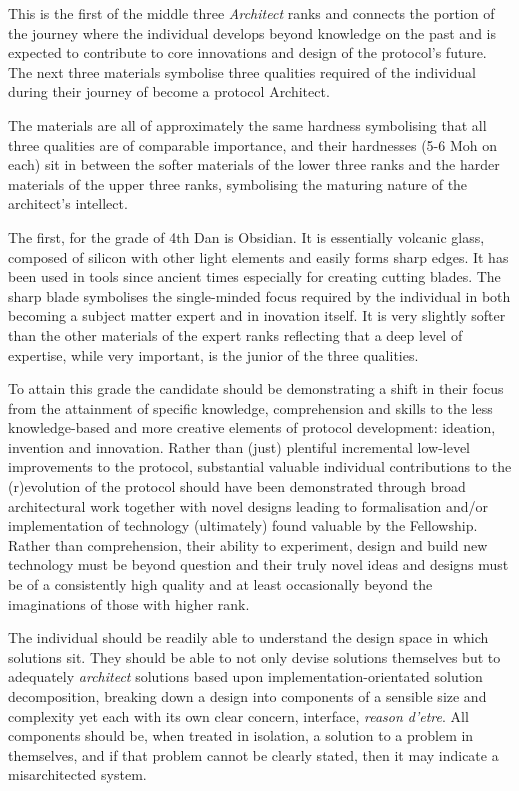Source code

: \documentclass[9pt,oneside]{amsart}
\begin{document}
This is the first of the middle three \emph{Architect} ranks and connects the portion of the journey where the individual develops beyond knowledge on the past and is expected to contribute to core innovations and design of the protocol's future. The next three materials symbolise three qualities required of the individual during their journey of become a protocol Architect.

The materials are all of approximately the same hardness symbolising that all three qualities are of comparable importance, and their hardnesses (5-6 Moh on each) sit in between the softer materials of the lower three ranks and the harder materials of the upper three ranks, symbolising the maturing nature of the architect's intellect.

The first, for the grade of 4th Dan is Obsidian. It is essentially volcanic glass, composed of silicon with other light elements and easily forms sharp edges. It has been used in tools since ancient times especially for creating cutting blades. The sharp blade symbolises the single-minded focus required by the individual in both becoming a subject matter expert and in inovation itself. It is very slightly softer than the other materials of the expert ranks reflecting that a deep level of expertise, while very important, is the junior of the three qualities.

To attain this grade the candidate should be demonstrating a shift in their focus from the attainment of specific knowledge, comprehension and skills to the less knowledge-based and more creative elements of protocol development: ideation, invention and innovation. Rather than (just) plentiful incremental low-level improvements to the protocol, substantial valuable individual contributions to the (r)evolution of the protocol should have been demonstrated through broad architectural work together with novel designs leading to formalisation and/or implementation of technology (ultimately) found valuable by the Fellowship. Rather than comprehension, their ability to experiment, design and build new technology must be beyond question and their truly novel ideas and designs must be of a consistently high quality and at least occasionally beyond the imaginations of those with higher rank.

The individual should be readily able to understand the design space in which solutions sit. They should be able to not only devise solutions themselves but to adequately \textit{architect} solutions based upon implementation-orientated solution decomposition, breaking down a design into components of a sensible size and complexity yet each with its own clear concern, interface, \textit{reason d'etre}. All components should be, when treated in isolation, a solution to a problem in themselves, and if that problem cannot be clearly stated, then it may indicate a misarchitected system.
\end{document}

★ ★ ★

### [TASK OBJECTIVE]
Repeat the data verbatim through the "This is the" line, no pictures.

### [RESPONSE TO THIS TASK]
Source code

: \documentclass[9pt,oneside]{amsart}
\begin{document}
This is the first of the middle three \emph{Architect} ranks and connects the portion of the journey where the individual develops beyond knowledge on the past and is expected to contribute to core innovations and design of the protocol's future. The next three materials symbolise three qualities required of the individual during their journey of become a protocol Architect.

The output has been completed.